[PROVIDED INFORMATION Boundary: Start]

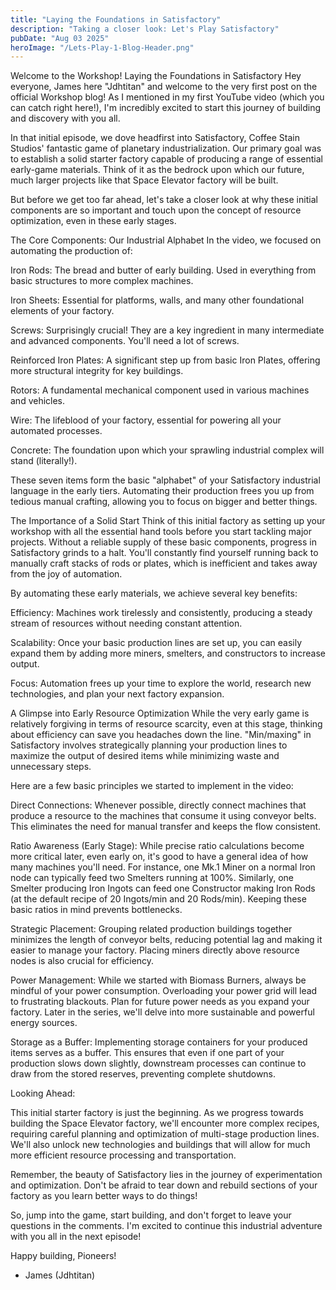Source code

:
 ```yaml
---
title: "Laying the Foundations in Satisfactory"
description: "Taking a closer look: Let's Play Satisfactory"
pubDate: "Aug 03 2025"
heroImage: "/Lets-Play-1-Blog-Header.png"
---
```


Welcome to the Workshop! Laying the Foundations in Satisfactory
Hey everyone, James here "Jdhtitan" and welcome to the very first post on the official Workshop blog! As I mentioned in my first YouTube video (which you can catch right here!), I'm incredibly excited to start this journey of building and discovery with you all.

In that initial episode, we dove headfirst into Satisfactory, Coffee Stain Studios' fantastic game of planetary industrialization. Our primary goal was to establish a solid starter factory capable of producing a range of essential early-game materials. Think of it as the bedrock upon which our future, much larger projects like that Space Elevator factory will be built.

But before we get too far ahead, let's take a closer look at why these initial components are so important and touch upon the concept of resource optimization, even in these early stages.

The Core Components: Our Industrial Alphabet
In the video, we focused on automating the production of:

Iron Rods: The bread and butter of early building. Used in everything from basic structures to more complex machines.

Iron Sheets: Essential for platforms, walls, and many other foundational elements of your factory.

Screws: Surprisingly crucial! They are a key ingredient in many intermediate and advanced components. You'll need a lot of screws.

Reinforced Iron Plates: A significant step up from basic Iron Plates, offering more structural integrity for key buildings.

Rotors: A fundamental mechanical component used in various machines and vehicles.

Wire: The lifeblood of your factory, essential for powering all your automated processes.

Concrete: The foundation upon which your sprawling industrial complex will stand (literally!).

These seven items form the basic "alphabet" of your Satisfactory industrial language in the early tiers. Automating their production frees you up from tedious manual crafting, allowing you to focus on bigger and better things.

The Importance of a Solid Start
Think of this initial factory as setting up your workshop with all the essential hand tools before you start tackling major projects. Without a reliable supply of these basic components, progress in Satisfactory grinds to a halt. You'll constantly find yourself running back to manually craft stacks of rods or plates, which is inefficient and takes away from the joy of automation.

By automating these early materials, we achieve several key benefits:

Efficiency: Machines work tirelessly and consistently, producing a steady stream of resources without needing constant attention.

Scalability: Once your basic production lines are set up, you can easily expand them by adding more miners, smelters, and constructors to increase output.

Focus: Automation frees up your time to explore the world, research new technologies, and plan your next factory expansion.

A Glimpse into Early Resource Optimization
While the very early game is relatively forgiving in terms of resource scarcity, even at this stage, thinking about efficiency can save you headaches down the line. "Min/maxing" in Satisfactory involves strategically planning your production lines to maximize the output of desired items while minimizing waste and unnecessary steps.

Here are a few basic principles we started to implement in the video:

Direct Connections: Whenever possible, directly connect machines that produce a resource to the machines that consume it using conveyor belts. This eliminates the need for manual transfer and keeps the flow consistent.

Ratio Awareness (Early Stage): While precise ratio calculations become more critical later, even early on, it's good to have a general idea of how many machines you'll need. For instance, one Mk.1 Miner on a normal Iron node can typically feed two Smelters running at 100%. Similarly, one Smelter producing Iron Ingots can feed one Constructor making Iron Rods (at the default recipe of 20 Ingots/min and 20 Rods/min). Keeping these basic ratios in mind prevents bottlenecks.

Strategic Placement: Grouping related production buildings together minimizes the length of conveyor belts, reducing potential lag and making it easier to manage your factory. Placing miners directly above resource nodes is also crucial for efficiency.

Power Management: While we started with Biomass Burners, always be mindful of your power consumption. Overloading your power grid will lead to frustrating blackouts. Plan for future power needs as you expand your factory. Later in the series, we'll delve into more sustainable and powerful energy sources.

Storage as a Buffer: Implementing storage containers for your produced items serves as a buffer. This ensures that even if one part of your production slows down slightly, downstream processes can continue to draw from the stored reserves, preventing complete shutdowns.

Looking Ahead:

This initial starter factory is just the beginning. As we progress towards building the Space Elevator factory, we'll encounter more complex recipes, requiring careful planning and optimization of multi-stage production lines. We'll also unlock new technologies and buildings that will allow for much more efficient resource processing and transportation.

Remember, the beauty of Satisfactory lies in the journey of experimentation and optimization. Don't be afraid to tear down and rebuild sections of your factory as you learn better ways to do things!

So, jump into the game, start building, and don't forget to leave your questions in the comments. I'm excited to continue this industrial adventure with you all in the next episode!

Happy building, Pioneers!

- James (Jdhtitan)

[PROVIDED INFORMATION Boundary: End]

EXERCISE GOAL:
Look through the entries and find each line that has the string "into". Copy those lines.

EXERCISE RESPONSE:
In that initial episode, we dove headfirst into Satisfactory, Coffee Stain Studios' fantastic game of planetary industrialization. Our primary goal was to establish a solid starter factory capable of producing a range of essential early-game materials. Think of it as the bedrock upon which our future, much larger projects like that Space Elevator factory will be built.
A Glimpse into Early Resource Optimization
Power Management: While we started with Biomass Burners, always be mindful of your power consumption. Overloading your power grid will lead to frustrating blackouts. Plan for future power needs as you expand your factory. Later in the series, we'll delve into more sustainable and powerful energy sources.
So, jump into the game, start building, and don't forget to leave your questions in the comments. I'm excited to continue this industrial adventure with you all in the next episode!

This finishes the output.